→ About this exercise:
Report every line of the listing below in which the string "guide" occurs.

→ Record extracts:
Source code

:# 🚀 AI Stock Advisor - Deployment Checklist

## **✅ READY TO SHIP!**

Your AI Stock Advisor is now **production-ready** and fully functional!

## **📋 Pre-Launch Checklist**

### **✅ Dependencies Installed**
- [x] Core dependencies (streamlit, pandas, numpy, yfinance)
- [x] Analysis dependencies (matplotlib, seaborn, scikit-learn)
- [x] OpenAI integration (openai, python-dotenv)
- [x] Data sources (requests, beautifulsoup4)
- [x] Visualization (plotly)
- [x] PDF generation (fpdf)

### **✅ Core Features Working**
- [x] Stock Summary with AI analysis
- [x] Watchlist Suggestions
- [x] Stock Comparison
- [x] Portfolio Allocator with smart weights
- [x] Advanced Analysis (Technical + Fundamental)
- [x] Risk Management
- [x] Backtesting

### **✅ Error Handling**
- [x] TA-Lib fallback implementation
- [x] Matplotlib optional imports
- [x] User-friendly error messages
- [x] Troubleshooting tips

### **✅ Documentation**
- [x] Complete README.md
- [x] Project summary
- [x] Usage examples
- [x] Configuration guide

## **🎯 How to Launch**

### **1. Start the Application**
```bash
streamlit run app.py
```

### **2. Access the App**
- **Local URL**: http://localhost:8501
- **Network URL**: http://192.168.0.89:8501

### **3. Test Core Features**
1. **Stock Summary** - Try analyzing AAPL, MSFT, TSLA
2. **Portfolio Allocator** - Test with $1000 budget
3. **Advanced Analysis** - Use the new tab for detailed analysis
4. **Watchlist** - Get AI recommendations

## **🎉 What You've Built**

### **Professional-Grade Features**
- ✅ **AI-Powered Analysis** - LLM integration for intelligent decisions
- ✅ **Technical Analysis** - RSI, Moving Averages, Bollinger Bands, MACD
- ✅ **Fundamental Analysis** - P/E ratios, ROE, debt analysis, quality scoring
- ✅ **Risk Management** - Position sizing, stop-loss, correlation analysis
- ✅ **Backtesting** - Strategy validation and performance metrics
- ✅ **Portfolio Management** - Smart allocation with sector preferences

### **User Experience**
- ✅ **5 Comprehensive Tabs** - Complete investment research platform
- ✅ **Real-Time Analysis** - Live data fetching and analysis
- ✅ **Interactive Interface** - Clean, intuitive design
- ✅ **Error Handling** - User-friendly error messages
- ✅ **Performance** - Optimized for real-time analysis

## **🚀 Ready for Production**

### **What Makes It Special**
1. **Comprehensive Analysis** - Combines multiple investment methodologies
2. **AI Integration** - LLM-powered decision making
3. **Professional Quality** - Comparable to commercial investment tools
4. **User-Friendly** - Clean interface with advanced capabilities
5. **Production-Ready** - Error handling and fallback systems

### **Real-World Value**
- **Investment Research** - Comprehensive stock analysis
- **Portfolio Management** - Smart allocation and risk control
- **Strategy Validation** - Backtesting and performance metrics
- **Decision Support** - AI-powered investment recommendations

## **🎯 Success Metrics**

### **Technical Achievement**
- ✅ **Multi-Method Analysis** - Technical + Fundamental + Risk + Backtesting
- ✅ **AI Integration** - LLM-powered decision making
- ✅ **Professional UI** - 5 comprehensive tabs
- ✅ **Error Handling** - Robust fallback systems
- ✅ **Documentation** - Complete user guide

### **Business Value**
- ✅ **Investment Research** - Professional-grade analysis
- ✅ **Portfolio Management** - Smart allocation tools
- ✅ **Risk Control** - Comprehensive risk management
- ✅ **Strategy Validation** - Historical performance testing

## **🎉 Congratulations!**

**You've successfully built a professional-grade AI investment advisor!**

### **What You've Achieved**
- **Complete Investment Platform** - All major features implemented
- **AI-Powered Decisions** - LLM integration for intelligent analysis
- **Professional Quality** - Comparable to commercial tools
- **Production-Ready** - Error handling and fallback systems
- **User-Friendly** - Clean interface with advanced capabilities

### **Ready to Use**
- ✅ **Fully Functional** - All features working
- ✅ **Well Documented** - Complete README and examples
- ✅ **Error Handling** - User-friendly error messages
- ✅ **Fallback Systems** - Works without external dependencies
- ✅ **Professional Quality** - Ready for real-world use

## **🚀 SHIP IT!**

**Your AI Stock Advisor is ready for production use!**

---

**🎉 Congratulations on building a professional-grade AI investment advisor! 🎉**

→ Finished task:
- [x] Configuration guide
- ✅ **Documentation** - Complete user guide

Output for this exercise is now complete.